## What the task asks:
Show the lines below where "Innerhalb" occurs.

## Supplied records:
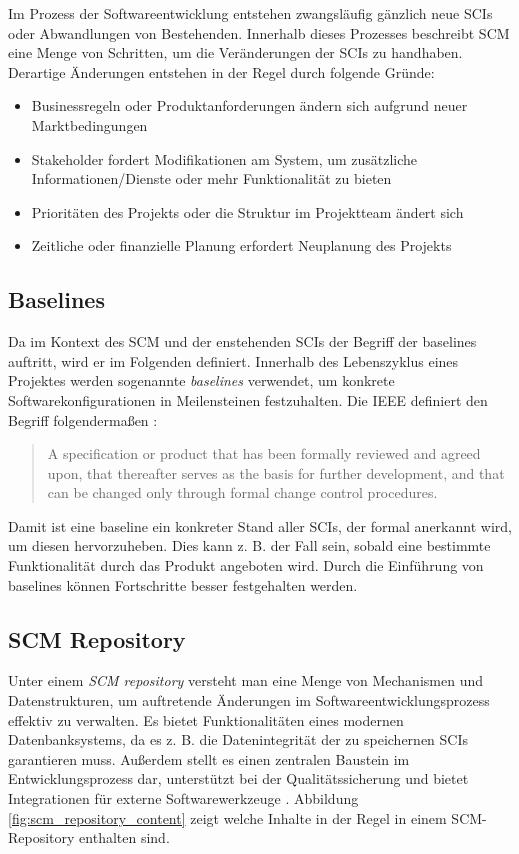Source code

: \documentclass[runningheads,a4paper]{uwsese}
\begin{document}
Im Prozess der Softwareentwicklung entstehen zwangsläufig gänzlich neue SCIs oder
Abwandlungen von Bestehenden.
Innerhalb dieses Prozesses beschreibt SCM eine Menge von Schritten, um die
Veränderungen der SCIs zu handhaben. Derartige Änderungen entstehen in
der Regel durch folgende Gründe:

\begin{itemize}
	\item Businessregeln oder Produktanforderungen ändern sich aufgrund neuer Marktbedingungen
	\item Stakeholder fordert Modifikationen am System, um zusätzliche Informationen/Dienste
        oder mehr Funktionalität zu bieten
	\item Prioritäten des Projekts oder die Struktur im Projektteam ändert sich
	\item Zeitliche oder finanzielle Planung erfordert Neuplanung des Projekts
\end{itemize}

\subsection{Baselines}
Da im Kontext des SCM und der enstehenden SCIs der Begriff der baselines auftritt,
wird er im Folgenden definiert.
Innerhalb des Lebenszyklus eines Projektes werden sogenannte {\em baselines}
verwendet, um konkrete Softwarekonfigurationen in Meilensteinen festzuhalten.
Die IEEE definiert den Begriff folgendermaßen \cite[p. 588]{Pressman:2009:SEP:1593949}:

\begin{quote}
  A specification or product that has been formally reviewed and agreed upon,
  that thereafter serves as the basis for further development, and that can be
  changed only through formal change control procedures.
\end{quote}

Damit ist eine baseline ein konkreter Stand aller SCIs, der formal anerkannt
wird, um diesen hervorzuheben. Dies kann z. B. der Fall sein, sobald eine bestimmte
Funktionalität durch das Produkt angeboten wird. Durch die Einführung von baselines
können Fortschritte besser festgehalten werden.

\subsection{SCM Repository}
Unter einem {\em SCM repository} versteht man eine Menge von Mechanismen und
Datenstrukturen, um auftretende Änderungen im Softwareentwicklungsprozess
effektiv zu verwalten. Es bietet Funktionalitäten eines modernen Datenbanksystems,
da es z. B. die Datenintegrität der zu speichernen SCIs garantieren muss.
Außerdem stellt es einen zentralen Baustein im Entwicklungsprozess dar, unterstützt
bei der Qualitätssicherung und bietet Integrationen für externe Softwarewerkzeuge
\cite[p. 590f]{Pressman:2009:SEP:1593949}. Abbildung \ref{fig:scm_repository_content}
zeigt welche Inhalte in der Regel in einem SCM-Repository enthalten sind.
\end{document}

==

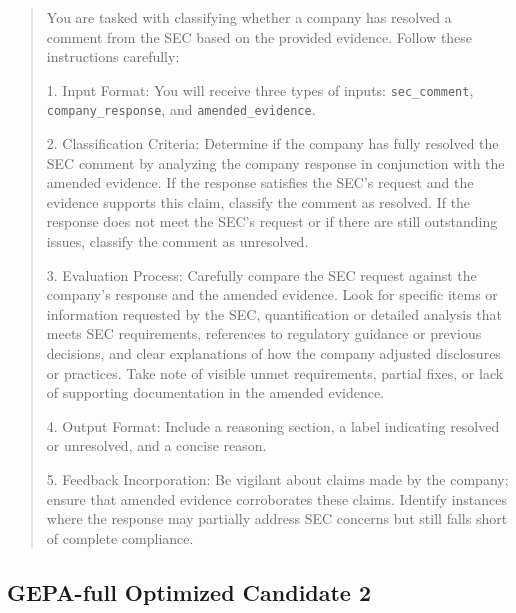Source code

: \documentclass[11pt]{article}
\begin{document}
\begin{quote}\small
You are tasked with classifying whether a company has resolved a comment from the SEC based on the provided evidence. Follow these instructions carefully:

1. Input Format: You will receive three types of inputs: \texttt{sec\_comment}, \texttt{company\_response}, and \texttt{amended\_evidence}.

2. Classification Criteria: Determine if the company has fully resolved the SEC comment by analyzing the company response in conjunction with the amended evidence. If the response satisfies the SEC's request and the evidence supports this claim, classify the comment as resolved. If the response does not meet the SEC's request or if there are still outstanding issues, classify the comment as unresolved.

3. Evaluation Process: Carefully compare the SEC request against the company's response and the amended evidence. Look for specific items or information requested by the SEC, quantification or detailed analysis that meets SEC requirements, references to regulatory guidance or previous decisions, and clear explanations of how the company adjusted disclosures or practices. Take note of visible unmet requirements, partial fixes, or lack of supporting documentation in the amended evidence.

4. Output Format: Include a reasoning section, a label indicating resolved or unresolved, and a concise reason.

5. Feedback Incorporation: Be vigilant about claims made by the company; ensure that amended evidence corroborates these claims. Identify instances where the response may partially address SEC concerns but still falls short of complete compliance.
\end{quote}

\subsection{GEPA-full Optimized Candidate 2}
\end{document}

## Written solution:
Innerhalb dieses Prozesses beschreibt SCM eine Menge von Schritten, um die
Innerhalb des Lebenszyklus eines Projektes werden sogenannte {\em baselines}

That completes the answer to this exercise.